Why Sheriff Joe Has Wyatt Earp in His Posse

You Like Things By the Book? Then Don’t Be Sheriff in the West

In November 2010, Sheriff Joe Arpaio of Maricopa County, Arizona, created an armed “immigration posse” to interdict suspects. Its members included Hollywood action-movie figures such as Steven Segal and Lou Ferrigno and a Phoenix man, Wyatt Earp, who was widely reported to be not only the namesake but also the nephew of the iconic Old West gunfighter. This reporting required considerable imagination, since Earp had two nephews, both born in the 1870s, and both long dead. The 21st-century Earp is a retired insurance agent whose strongest connection to the original Earp is that he has portrayed him in a one-man play.

Arpaio’s attempt to link himself to Earp may seem desperate, but it’s not surprising. Arpaio is a master of symbolic politics, manipulating Western iconography to present himself as a lawman who, like Wyatt Earp, would impose his version of justice at all costs. The power of sheriffs, particularly in the parts of the Western United States where they are elected officials, is inextricably tied up in the concept of a popular justice that is not bound by anything so mundane as the law.

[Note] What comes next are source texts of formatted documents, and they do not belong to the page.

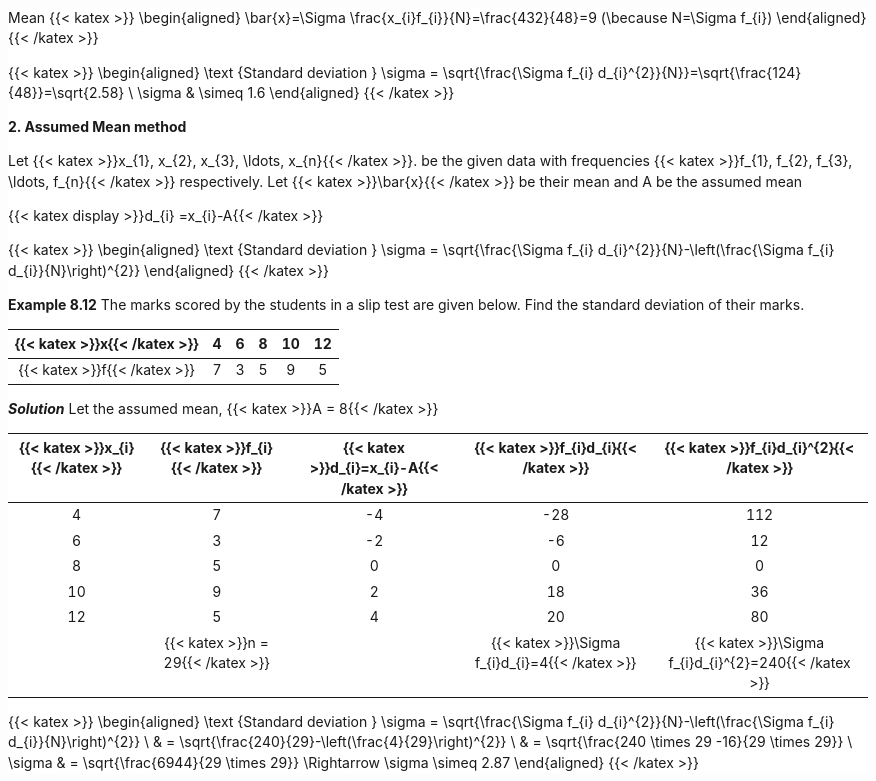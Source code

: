 Mean {{< katex >}}
\begin{aligned}
\bar{x}=\Sigma \frac{x_{i}f_{i}}{N}=\frac{432}{48}=9 (\because N=\Sigma f_{i})
\end{aligned}
{{< /katex >}}

{{< katex >}}
\begin{aligned}
\text {Standard deviation }
\sigma = \sqrt{\frac{\Sigma f_{i} d_{i}^{2}}{N}}=\sqrt{\frac{124}{48}}=\sqrt{2.58} \\
\sigma & \simeq 1.6
\end{aligned}
{{< /katex >}}


**2. Assumed Mean method**

Let {{< katex >}}x_{1}, x_{2}, x_{3}, \ldots, x_{n}{{< /katex >}}. be the given data with frequencies {{< katex >}}f_{1}, f_{2}, f_{3}, \ldots, f_{n}{{< /katex >}} respectively. 
Let {{< katex >}}\bar{x}{{< /katex >}} be their mean and A be the assumed mean

{{< katex display >}}d_{i} =x_{i}-A{{< /katex >}}

{{< katex >}}
\begin{aligned}
\text {Standard deviation }
\sigma = \sqrt{\frac{\Sigma f_{i} d_{i}^{2}}{N}-\left(\frac{\Sigma f_{i} d_{i}}{N}\right)^{2}}
\end{aligned}
{{< /katex >}}

**Example 8.12** The marks scored by the students in a slip test are given below. Find the standard deviation of their marks.

| {{< katex >}}x{{< /katex >}} | 4 | 6 | 8 | 10 | 12 |
| :---: | :---: | :---: | :---: | :---: | :---: |
| {{< katex >}}f{{< /katex >}} | 7 | 3 | 5 | 9 | 5 |

**_Solution_** Let the assumed mean, {{< katex >}}A = 8{{< /katex >}}

| {{< katex >}}x_{i}{{< /katex >}} | {{< katex >}}f_{i}{{< /katex >}} | {{< katex >}}d_{i}=x_{i}-A{{< /katex >}} | {{< katex >}}f_{i}d_{i}{{< /katex >}} | {{< katex >}}f_{i}d_{i}^{2}{{< /katex >}} |
| :---: | :---: | :---: | :---: | :---: |
| 4 | 7 | -4 | -28 | 112 |
| 6 | 3 | -2 | -6 | 12 |
| 8 | 5 | 0 | 0 | 0 |
| 10 | 9 | 2 | 18 | 36 |
| 12 | 5 | 4 | 20 | 80 |
|  | {{< katex >}}n = 29{{< /katex >}} |  | {{< katex >}}\Sigma f_{i}d_{i}=4{{< /katex >}} | {{< katex >}}\Sigma f_{i}d_{i}^{2}=240{{< /katex >}} |

{{< katex >}}
\begin{aligned}
\text {Standard deviation }
\sigma = \sqrt{\frac{\Sigma f_{i} d_{i}^{2}}{N}-\left(\frac{\Sigma f_{i} d_{i}}{N}\right)^{2}} \\
& = \sqrt{\frac{240}{29}-\left(\frac{4}{29}\right)^{2}} \\
& = \sqrt{\frac{240 \times 29 -16}{29 \times 29}} \\
\sigma & = \sqrt{\frac{6944}{29 \times 29}} \Rightarrow \sigma \simeq 2.87
\end{aligned}
{{< /katex >}}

Like Arpaio, Earp was an Arizona man. He was deputy sheriff of Pima County in the last half of 1880; served episodically as a deputy on the Tombstone city police force in 1881 (when he was in the famous “gunfight at the O.K. Corral”); and was commissioned as a deputy U.S. marshal in early 1882. Like Arpaio, who has published two books touting himself as “America’s toughest sheriff,” Earp learned how to use the media to his advantage. He spent most of his last two decades in Los Angeles, becoming a fixture at Hollywood studios and telling exaggerated tales of his exploits.

Earp demonstrated his willingness to place justice above the law particularly starkly in 1882, when he led a posse through southern Arizona in search of the men who had murdered his brother. The posse captured two men and summarily executed them. One of the men killed, Florentine Cruz, was probably the wrong guy. Accused of murder, Earp fled Arizona.

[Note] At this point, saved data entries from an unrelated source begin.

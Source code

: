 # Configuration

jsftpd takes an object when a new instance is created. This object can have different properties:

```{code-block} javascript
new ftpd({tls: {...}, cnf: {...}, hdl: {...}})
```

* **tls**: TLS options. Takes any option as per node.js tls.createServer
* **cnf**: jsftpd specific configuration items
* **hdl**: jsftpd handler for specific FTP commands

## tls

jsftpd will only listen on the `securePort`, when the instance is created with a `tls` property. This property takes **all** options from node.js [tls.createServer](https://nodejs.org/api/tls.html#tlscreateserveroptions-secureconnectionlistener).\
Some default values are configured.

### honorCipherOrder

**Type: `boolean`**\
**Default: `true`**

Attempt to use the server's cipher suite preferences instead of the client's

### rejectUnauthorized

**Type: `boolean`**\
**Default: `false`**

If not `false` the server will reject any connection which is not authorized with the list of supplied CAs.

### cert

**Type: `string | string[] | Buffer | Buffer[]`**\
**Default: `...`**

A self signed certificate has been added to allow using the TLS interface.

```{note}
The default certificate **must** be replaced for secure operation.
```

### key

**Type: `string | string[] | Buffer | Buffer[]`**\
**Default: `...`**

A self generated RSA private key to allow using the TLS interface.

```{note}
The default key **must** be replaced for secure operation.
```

Earp’s role as a rogue marshal–a vigilante with a badge–became a crucial part of his status in American popular culture. It’s of course ironic that a vigilante killer and accused murderer would become a symbol of rectitude, but Earp’s story appealed to Americans who, like him, saw justice not in fickle courtrooms but in the character of stalwarts who were willing to break the law–even to commit murder.

Earp was a central figure in movies in the first half of the 20th century, a period when roughly a third of all Hollywood films were Westerns. A 1930 novel of the Wyatt Earp story by W.R. Burnett (best known for the gangster drama Little Caesar) became, in 1932, the film Law and Order, starring Walter Huston. The publication in 1931 of an adoring Earp biography became, three years later, the film Frontier Marshal.

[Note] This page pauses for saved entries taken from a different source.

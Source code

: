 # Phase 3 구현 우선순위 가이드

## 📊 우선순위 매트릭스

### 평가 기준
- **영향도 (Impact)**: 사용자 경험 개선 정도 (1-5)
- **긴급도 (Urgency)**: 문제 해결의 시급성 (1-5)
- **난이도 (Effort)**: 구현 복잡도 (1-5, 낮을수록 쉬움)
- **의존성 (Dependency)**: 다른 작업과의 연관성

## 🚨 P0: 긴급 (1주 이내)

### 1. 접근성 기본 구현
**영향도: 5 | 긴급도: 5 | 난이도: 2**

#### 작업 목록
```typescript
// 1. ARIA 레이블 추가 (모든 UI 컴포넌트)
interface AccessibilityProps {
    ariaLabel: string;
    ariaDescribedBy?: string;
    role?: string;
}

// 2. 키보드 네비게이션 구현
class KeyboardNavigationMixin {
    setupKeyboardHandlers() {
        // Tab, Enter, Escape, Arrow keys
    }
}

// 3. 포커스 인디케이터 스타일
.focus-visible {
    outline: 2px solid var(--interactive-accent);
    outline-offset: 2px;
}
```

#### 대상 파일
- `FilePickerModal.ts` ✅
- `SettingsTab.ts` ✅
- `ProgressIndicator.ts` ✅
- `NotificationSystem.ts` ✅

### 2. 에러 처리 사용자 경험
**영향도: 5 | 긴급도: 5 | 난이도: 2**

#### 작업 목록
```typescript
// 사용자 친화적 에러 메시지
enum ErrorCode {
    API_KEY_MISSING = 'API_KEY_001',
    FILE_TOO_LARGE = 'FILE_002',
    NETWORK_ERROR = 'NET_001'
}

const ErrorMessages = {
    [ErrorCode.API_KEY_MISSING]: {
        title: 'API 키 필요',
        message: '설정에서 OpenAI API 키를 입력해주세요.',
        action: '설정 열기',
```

At a time when the leaders of organized criminal syndicates were at the height of their power and celebrity, these early-1930s versions Earp cast him as a kind of Eliot Ness, an example for the Federal Bureau of Investigation’s battle against organized crime. During the early years of the Cold War, Earp became a symbol of resistance to communism. The anti-communist Earp reached its apogee in a 1953 remake of Law and Order, starring Ronald Reagan as the lawman. Reagan’s lawman confronts a corrupt gang that controls a small town through terror and intimidation. (The gang’s leader has a metal hand; he literally rules with an iron fist.)

Film has rooted Wyatt Earp in American collective memory, and almost anyone, including retired Phoenix insurance agents and county sheriffs, can tap into it. (Recall when President George W. Bush vowed to get Osama bin Laden “dead or alive” in 2001.) In sum, sheriffs like Arpaio derive their power not from careful enforcement of the law but from disdain for it. This style of sheriff politics can be entertaining–but it has real consequences.

In 1993, in a demonstration of his resolve not to release prisoners because of overcrowding, Arpaio constructed an outdoor annex to his county jail that has come to be known as ‘Tent City.” Over the past 19 years, nearly half a million people, many of whom were merely awaiting trail, have been confined in the tents, even when summer temperatures have reached the triple digits. In 2010, when the state of Arizona passed Senate Bill 1070 mandating identification checks of suspected illegal immigrants, Arpaio announced a new “Section 1070” in Tent City to accommodate the additional anticipated arrivals. In December 2011, the civil rights division of the Justice Department charged Sheriff Arpaio with unfairly targeting Latinos.

Sadly, this is all to be expected. County sheriffs are among the few law enforcement officers in the industrialized world who are elected to office. The mixture of law enforcement and local politics has bred a type of popular justice that carries an enormous potential for demagoguery and the abuse of power–and, potentially, many a latter-day Florentine Cruz.

Andrew Isenberg is a professor of history at Temple University and the author of a forthcoming biography of Wyatt Earp.

*Photo courtesy of Gage Skidmore.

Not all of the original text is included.